Activity: Please report every line in the entries that contains the string "taking".

★ ★ ★

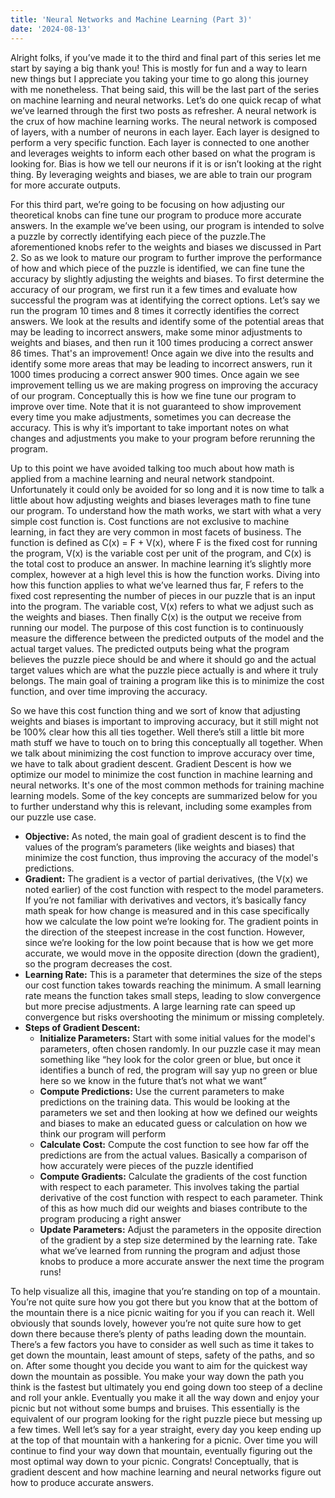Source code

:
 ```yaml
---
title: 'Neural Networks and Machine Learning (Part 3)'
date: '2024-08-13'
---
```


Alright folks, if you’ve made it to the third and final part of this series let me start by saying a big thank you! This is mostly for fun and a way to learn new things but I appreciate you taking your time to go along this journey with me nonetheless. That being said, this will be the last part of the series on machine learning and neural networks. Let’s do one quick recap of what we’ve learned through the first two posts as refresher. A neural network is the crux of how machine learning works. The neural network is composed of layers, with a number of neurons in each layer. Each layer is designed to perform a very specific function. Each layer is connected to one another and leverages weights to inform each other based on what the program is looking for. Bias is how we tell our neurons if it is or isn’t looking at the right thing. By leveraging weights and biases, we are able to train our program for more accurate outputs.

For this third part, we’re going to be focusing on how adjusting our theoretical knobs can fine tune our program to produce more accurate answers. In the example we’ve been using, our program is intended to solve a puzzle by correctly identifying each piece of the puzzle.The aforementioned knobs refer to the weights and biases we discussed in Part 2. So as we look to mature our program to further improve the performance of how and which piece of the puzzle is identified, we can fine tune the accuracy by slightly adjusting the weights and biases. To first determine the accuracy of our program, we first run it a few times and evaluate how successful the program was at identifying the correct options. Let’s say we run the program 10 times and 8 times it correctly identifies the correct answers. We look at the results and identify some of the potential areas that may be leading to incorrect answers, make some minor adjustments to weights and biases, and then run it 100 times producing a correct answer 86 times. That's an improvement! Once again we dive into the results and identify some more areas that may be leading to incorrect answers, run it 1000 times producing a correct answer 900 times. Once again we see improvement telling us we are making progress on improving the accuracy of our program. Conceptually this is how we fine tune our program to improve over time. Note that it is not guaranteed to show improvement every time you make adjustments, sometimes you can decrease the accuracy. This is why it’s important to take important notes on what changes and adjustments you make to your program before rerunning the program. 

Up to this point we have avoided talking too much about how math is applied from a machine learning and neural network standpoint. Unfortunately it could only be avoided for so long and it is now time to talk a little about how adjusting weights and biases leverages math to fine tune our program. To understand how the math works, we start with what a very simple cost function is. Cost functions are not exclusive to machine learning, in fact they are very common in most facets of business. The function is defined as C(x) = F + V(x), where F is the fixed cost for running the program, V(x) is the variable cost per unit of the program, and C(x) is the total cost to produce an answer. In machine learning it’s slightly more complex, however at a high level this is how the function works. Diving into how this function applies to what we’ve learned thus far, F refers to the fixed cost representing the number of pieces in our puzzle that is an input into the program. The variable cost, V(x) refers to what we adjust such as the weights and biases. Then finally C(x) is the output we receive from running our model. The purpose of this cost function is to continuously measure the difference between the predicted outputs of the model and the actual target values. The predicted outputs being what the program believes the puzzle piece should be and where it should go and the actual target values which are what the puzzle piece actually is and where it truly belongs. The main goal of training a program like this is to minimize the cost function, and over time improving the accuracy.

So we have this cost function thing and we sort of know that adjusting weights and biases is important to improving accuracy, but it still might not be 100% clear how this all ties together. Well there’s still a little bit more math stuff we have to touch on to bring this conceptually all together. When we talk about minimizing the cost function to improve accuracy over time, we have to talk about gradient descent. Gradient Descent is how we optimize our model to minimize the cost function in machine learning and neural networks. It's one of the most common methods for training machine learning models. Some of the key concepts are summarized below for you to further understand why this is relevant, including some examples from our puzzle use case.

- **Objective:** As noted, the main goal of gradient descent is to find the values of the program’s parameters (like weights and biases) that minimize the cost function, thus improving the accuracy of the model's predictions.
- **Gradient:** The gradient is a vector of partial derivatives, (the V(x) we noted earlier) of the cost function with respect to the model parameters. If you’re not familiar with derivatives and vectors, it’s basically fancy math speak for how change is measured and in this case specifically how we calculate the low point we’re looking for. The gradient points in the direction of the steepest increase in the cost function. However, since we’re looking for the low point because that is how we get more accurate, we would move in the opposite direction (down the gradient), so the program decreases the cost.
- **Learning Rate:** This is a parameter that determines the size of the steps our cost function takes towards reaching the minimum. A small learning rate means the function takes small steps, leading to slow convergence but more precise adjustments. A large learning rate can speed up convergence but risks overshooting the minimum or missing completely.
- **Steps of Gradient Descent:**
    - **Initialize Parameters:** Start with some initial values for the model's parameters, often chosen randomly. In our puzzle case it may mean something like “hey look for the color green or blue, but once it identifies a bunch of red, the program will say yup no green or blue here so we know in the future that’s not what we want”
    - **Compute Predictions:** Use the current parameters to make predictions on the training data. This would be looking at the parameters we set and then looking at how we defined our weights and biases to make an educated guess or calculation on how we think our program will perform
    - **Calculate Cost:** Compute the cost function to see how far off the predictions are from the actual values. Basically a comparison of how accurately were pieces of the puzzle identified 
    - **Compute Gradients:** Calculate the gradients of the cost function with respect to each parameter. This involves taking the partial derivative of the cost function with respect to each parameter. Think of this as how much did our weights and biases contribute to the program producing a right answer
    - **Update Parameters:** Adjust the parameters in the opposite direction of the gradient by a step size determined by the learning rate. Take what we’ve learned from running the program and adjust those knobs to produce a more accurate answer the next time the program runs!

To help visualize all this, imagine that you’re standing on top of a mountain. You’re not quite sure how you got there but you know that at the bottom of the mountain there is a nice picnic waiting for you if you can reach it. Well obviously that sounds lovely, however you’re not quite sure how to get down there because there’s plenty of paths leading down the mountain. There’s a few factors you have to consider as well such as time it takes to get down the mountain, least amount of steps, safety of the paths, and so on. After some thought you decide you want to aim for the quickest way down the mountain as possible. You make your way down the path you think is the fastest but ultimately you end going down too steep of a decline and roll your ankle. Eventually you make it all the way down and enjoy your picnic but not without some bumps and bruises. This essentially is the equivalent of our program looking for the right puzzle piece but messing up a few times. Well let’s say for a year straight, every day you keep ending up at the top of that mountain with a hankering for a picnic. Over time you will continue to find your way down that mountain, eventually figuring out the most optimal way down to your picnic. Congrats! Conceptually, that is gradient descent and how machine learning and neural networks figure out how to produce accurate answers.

★ ★ ★

Response box:
Alright folks, if you’ve made it to the third and final part of this series let me start by saying a big thank you! This is mostly for fun and a way to learn new things but I appreciate you taking your time to go along this journey with me nonetheless. That being said, this will be the last part of the series on machine learning and neural networks. Let’s do one quick recap of what we’ve learned through the first two posts as refresher. A neural network is the crux of how machine learning works. The neural network is composed of layers, with a number of neurons in each layer. Each layer is designed to perform a very specific function. Each layer is connected to one another and leverages weights to inform each other based on what the program is looking for. Bias is how we tell our neurons if it is or isn’t looking at the right thing. By leveraging weights and biases, we are able to train our program for more accurate outputs.
    - **Compute Gradients:** Calculate the gradients of the cost function with respect to each parameter. This involves taking the partial derivative of the cost function with respect to each parameter. Think of this as how much did our weights and biases contribute to the program producing a right answer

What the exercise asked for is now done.